**Available records**
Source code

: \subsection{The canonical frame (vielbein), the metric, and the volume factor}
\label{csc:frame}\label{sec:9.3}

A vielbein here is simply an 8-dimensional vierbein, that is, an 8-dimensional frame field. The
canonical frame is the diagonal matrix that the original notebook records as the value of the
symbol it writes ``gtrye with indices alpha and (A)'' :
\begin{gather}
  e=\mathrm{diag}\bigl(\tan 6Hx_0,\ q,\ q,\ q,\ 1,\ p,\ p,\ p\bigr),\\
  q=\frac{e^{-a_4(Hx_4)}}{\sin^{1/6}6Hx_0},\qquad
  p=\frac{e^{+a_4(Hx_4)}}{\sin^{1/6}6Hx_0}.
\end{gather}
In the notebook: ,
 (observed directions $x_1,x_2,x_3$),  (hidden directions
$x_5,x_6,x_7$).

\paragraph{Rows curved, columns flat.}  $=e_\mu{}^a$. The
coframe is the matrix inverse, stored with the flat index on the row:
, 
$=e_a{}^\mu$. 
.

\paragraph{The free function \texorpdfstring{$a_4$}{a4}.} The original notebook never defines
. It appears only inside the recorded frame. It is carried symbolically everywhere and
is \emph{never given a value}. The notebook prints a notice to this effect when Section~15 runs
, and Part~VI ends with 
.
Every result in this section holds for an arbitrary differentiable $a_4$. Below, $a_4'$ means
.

---

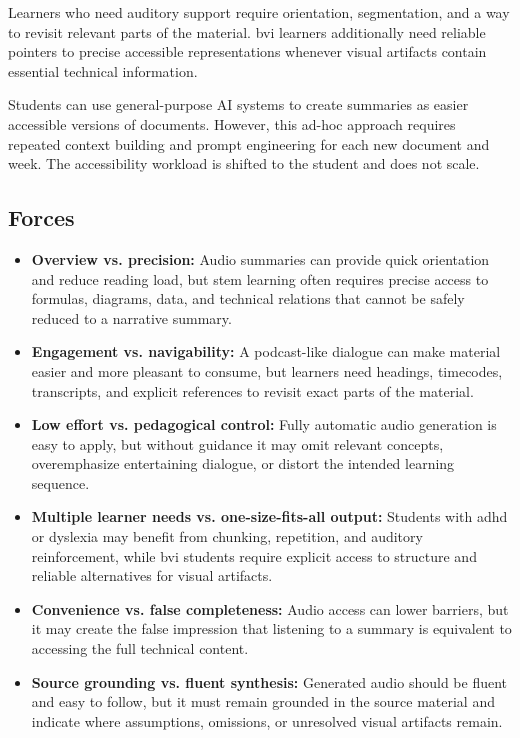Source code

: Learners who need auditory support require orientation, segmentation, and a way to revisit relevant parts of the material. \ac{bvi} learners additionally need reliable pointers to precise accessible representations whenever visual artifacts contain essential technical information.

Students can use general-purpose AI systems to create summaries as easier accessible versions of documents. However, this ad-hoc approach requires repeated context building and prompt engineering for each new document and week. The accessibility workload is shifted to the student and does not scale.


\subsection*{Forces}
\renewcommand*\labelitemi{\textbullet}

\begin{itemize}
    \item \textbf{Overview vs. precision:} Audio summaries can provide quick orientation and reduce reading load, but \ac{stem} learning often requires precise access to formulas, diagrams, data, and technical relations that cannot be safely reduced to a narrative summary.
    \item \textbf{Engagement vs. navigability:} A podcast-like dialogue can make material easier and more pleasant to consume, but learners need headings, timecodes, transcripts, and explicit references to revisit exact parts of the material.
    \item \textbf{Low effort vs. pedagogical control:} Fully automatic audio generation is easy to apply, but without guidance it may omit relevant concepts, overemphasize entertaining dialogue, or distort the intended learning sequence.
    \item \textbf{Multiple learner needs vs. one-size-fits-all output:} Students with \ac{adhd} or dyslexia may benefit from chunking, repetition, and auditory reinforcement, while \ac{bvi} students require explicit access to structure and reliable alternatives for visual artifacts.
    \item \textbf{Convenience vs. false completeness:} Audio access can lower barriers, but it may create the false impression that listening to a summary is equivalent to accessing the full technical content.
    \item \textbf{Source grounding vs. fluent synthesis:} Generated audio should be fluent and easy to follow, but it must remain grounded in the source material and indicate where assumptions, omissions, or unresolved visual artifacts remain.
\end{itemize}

**Try it**
Going through the data above, return each line with the word "vielbein".

**Finished task**
: \subsection{The canonical frame (vielbein), the metric, and the volume factor}
A vielbein here is simply an 8-dimensional vierbein, that is, an 8-dimensional frame field. The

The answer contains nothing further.